Good day.
I'm a professor at the University of Toronto, cross-appointed to the departments of education and industrial relations. I've been invited here as the head of a research centre at the university, the Centre for the Study of Education and Work. It's a mix of community, union, and academic representatives who compose the steering committee, and it includes a network of dozens of international experts in this area.
Ms. Karen Lior, the executive director for the Toronto training board and a long-time steering committee member, will present just after me.
First, a word about the centre.The Centre for the Study of Education and Work has existed for just over ten years. Along with dozens of smaller research projects, the centre has produced two of the largest academic-based research initiatives in Canada in the study of education and work. The first initiative, from 1996-2001, was in the form of the new approaches to lifelong learning project, which featured 30 qualitative studies and the first national survey dedicated to all forms of learning and work, with special attention to informal learning. The second initaitive, from 2001 to the present, was in the form of the work and lifelong learning project that carried out an additional 9,500-person national survey on lifelong learning and work, supported by 12 carefully selected qualitative studies to test its conclusions in various sectors and occupations and across various demographics. All this research is available on our website and in related publications, which you'll have listed in some of the notes.
Of all the ideas we could discuss here today, the two main points that Karen and I wish to express to you involve, first, rethinking the lifelong learning, work, and employability question, with special attention to skills transmission and underemployment, and secondly, immigration, credential recognition, trades and labour standards, which Karen will address.
Skills, knowledge, and expertise are what Canada hopes to use to compete in a global marketplace. However, Canada now leads the world--absolutely number one--in post-secondary educational attainment, and our research over the past decade has documented that Canadians engage in enormous amounts of non-credited training and in fact in self-directed informal learning. There is, in the words of Professor David Livingstone, the current Canada research chair in lifelong learning and work, a serious education and jobs gap.
While of course it continues to remain relevant to look at education training and other employability factors, evidence from our research makes it clear that the major problem facing Canada today is not actually skills shortage, but rather skills transmission and application in the workplace. In the absence of effective transmission and application mechanisms, Canadian workers are far more likely to face underemployment, which entails considerable economic waste, as well as inequities, which damage social inclusion. The major sticking point in our competitiveness is not the supply side of the labour market. Demonstrated quantitatively and qualitatively, these are the conclusions of over ten years of detailed work, the most massive that Canada has ever seen, in fact.
Ms.
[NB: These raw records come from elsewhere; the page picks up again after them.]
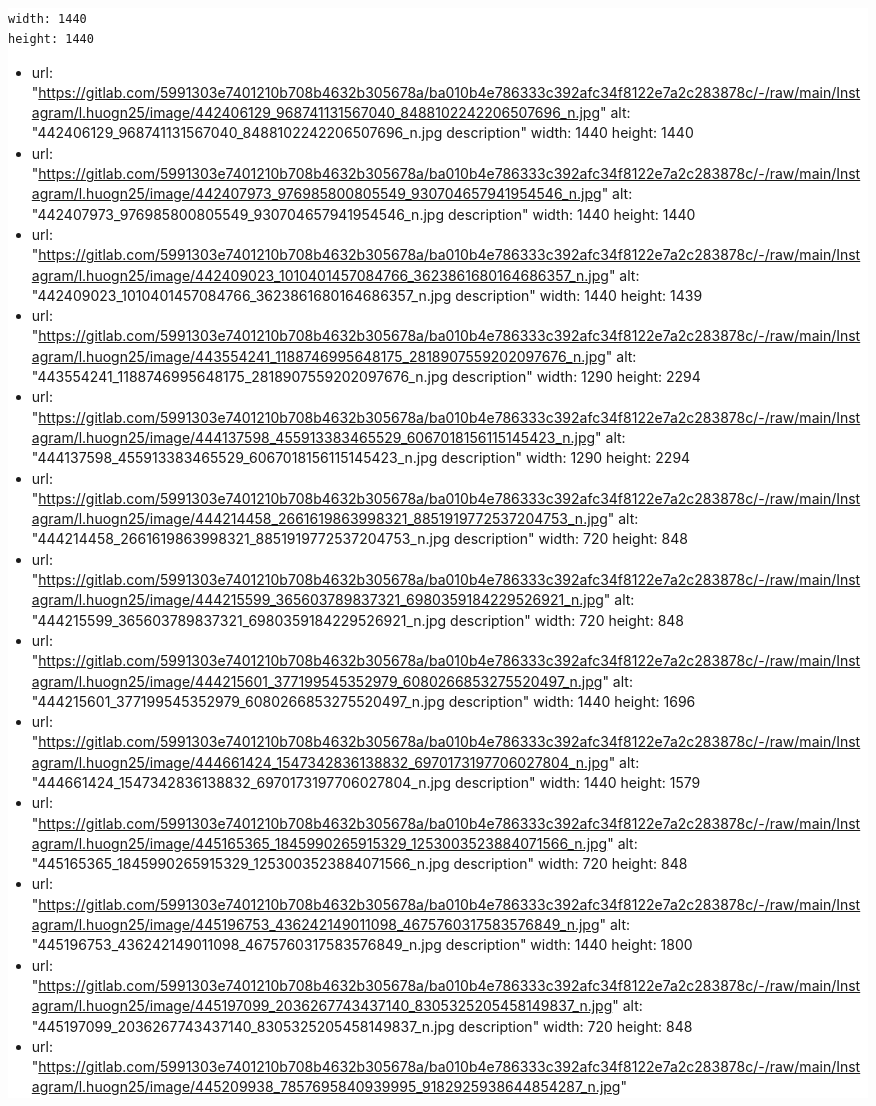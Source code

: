     width: 1440
    height: 1440
  - url: "https://gitlab.com/5991303e7401210b708b4632b305678a/ba010b4e786333c392afc34f8122e7a2c283878c/-/raw/main/Instagram/l.huogn25/image/442406129_968741131567040_8488102242206507696_n.jpg"
    alt: "442406129_968741131567040_8488102242206507696_n.jpg description"
    width: 1440
    height: 1440
  - url: "https://gitlab.com/5991303e7401210b708b4632b305678a/ba010b4e786333c392afc34f8122e7a2c283878c/-/raw/main/Instagram/l.huogn25/image/442407973_976985800805549_930704657941954546_n.jpg"
    alt: "442407973_976985800805549_930704657941954546_n.jpg description"
    width: 1440
    height: 1440
  - url: "https://gitlab.com/5991303e7401210b708b4632b305678a/ba010b4e786333c392afc34f8122e7a2c283878c/-/raw/main/Instagram/l.huogn25/image/442409023_1010401457084766_3623861680164686357_n.jpg"
    alt: "442409023_1010401457084766_3623861680164686357_n.jpg description"
    width: 1440
    height: 1439
  - url: "https://gitlab.com/5991303e7401210b708b4632b305678a/ba010b4e786333c392afc34f8122e7a2c283878c/-/raw/main/Instagram/l.huogn25/image/443554241_1188746995648175_2818907559202097676_n.jpg"
    alt: "443554241_1188746995648175_2818907559202097676_n.jpg description"
    width: 1290
    height: 2294
  - url: "https://gitlab.com/5991303e7401210b708b4632b305678a/ba010b4e786333c392afc34f8122e7a2c283878c/-/raw/main/Instagram/l.huogn25/image/444137598_455913383465529_6067018156115145423_n.jpg"
    alt: "444137598_455913383465529_6067018156115145423_n.jpg description"
    width: 1290
    height: 2294
  - url: "https://gitlab.com/5991303e7401210b708b4632b305678a/ba010b4e786333c392afc34f8122e7a2c283878c/-/raw/main/Instagram/l.huogn25/image/444214458_2661619863998321_8851919772537204753_n.jpg"
    alt: "444214458_2661619863998321_8851919772537204753_n.jpg description"
    width: 720
    height: 848
  - url: "https://gitlab.com/5991303e7401210b708b4632b305678a/ba010b4e786333c392afc34f8122e7a2c283878c/-/raw/main/Instagram/l.huogn25/image/444215599_365603789837321_6980359184229526921_n.jpg"
    alt: "444215599_365603789837321_6980359184229526921_n.jpg description"
    width: 720
    height: 848
  - url: "https://gitlab.com/5991303e7401210b708b4632b305678a/ba010b4e786333c392afc34f8122e7a2c283878c/-/raw/main/Instagram/l.huogn25/image/444215601_377199545352979_6080266853275520497_n.jpg"
    alt: "444215601_377199545352979_6080266853275520497_n.jpg description"
    width: 1440
    height: 1696
  - url: "https://gitlab.com/5991303e7401210b708b4632b305678a/ba010b4e786333c392afc34f8122e7a2c283878c/-/raw/main/Instagram/l.huogn25/image/444661424_1547342836138832_6970173197706027804_n.jpg"
    alt: "444661424_1547342836138832_6970173197706027804_n.jpg description"
    width: 1440
    height: 1579
  - url: "https://gitlab.com/5991303e7401210b708b4632b305678a/ba010b4e786333c392afc34f8122e7a2c283878c/-/raw/main/Instagram/l.huogn25/image/445165365_1845990265915329_1253003523884071566_n.jpg"
    alt: "445165365_1845990265915329_1253003523884071566_n.jpg description"
    width: 720
    height: 848
  - url: "https://gitlab.com/5991303e7401210b708b4632b305678a/ba010b4e786333c392afc34f8122e7a2c283878c/-/raw/main/Instagram/l.huogn25/image/445196753_436242149011098_4675760317583576849_n.jpg"
    alt: "445196753_436242149011098_4675760317583576849_n.jpg description"
    width: 1440
    height: 1800
  - url: "https://gitlab.com/5991303e7401210b708b4632b305678a/ba010b4e786333c392afc34f8122e7a2c283878c/-/raw/main/Instagram/l.huogn25/image/445197099_2036267743437140_8305325205458149837_n.jpg"
    alt: "445197099_2036267743437140_8305325205458149837_n.jpg description"
    width: 720
    height: 848
  - url: "https://gitlab.com/5991303e7401210b708b4632b305678a/ba010b4e786333c392afc34f8122e7a2c283878c/-/raw/main/Instagram/l.huogn25/image/445209938_7857695840939995_9182925938644854287_n.jpg"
Lior is going to address the immigration and trades issue in a moment, but I want to leave you with key research issues that the evidence recommends we take seriously.
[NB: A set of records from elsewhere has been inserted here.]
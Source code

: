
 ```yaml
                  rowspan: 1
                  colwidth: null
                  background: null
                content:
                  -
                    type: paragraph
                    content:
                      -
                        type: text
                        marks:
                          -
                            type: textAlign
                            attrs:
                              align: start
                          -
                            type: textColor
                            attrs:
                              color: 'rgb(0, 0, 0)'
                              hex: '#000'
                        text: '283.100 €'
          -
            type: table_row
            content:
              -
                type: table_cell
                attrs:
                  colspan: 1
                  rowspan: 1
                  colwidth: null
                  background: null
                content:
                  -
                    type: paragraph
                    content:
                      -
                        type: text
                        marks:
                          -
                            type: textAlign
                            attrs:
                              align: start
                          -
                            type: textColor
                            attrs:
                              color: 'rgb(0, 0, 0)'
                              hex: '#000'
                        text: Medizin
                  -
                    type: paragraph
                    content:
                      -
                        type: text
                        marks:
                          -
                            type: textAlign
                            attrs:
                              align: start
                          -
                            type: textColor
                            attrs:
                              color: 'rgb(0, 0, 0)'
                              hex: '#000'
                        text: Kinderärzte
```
First, Canada would benefit enormously from the continuation of this national survey series by adding a 2008 national survey that would extend the 1998 and the 2003 surveys to make a ten-year analysis, with a midpoint. This survey already can guide important decisions on where energies and resources should be directed and should be continued. Further, basic and applied quantitative and qualitative research is needed in light of these issues. Specifically, that emerged around the sticking points of transmission, skills and knowledge, and around issues of underemployment.
We are now in a position to ask and answer crucial questions related to organizational and sectoral change, questions such as the following:
First, why do our workplaces not activate the enormous potential of Canadian workers across demographics, including across racial categories, social class categories, and categories of disability and gender?
Second, why are trade and apprenticeship programs not making use of the incredibly strong general educational foundation available in the Canadian population?
Third, why are traditional school-to-work transitions for youth failing to plug workers into productive, satisfying, and innovative jobs?
And finally, how do workplaces benefit or not benefit from the interrelations between the workplace and strong communities, neighbourhoods, and voluntary work participation? This is in fact a highly under-researched area that can add incredible economic value as well as increase social inclusion in our society.
I'm going to pass you over to Karen Lior now.